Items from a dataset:
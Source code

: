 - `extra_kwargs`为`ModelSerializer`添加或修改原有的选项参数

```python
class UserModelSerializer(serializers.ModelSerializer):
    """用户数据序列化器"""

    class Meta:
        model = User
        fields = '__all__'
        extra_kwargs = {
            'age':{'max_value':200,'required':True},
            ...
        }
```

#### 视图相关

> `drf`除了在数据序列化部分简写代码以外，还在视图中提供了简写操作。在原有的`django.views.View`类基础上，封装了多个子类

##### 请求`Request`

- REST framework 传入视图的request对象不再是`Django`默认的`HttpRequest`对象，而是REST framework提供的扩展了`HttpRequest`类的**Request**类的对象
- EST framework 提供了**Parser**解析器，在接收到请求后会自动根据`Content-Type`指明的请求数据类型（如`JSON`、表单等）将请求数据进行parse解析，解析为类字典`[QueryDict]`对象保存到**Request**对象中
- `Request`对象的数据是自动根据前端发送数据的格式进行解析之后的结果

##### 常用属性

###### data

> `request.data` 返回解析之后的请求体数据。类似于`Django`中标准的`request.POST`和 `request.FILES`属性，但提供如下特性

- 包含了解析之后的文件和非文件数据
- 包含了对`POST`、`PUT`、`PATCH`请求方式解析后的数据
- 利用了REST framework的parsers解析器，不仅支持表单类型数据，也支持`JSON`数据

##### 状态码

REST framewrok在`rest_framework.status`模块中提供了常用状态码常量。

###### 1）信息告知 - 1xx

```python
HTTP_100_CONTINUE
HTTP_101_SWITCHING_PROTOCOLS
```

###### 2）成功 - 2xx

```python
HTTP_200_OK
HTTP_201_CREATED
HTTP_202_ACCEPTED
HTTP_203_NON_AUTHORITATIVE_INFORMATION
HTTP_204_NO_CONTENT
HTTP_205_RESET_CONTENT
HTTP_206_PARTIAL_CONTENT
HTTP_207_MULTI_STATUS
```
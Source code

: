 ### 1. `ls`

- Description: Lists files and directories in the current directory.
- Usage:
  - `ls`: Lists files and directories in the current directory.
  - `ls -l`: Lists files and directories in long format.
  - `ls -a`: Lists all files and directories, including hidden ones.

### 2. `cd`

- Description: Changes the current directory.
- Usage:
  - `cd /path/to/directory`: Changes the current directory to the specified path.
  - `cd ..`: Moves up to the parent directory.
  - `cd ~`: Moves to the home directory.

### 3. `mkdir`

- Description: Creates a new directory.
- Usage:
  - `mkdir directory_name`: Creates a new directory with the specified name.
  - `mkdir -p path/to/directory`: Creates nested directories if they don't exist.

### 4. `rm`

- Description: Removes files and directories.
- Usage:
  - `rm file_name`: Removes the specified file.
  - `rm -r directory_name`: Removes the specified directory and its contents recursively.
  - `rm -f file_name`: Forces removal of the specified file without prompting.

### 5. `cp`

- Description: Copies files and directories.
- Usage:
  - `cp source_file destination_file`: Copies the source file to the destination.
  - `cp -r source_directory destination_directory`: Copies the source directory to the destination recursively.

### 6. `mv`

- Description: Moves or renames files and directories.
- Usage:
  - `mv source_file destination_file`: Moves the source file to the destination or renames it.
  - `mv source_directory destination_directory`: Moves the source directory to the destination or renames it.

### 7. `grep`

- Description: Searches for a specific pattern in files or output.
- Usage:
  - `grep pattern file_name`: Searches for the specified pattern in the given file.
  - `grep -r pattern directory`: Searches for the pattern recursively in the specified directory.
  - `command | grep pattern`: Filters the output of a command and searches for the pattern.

Exercise aim:
What is the number of lines in the data that hold the string "class"? Answer with the number only.

Solution to this problem:
2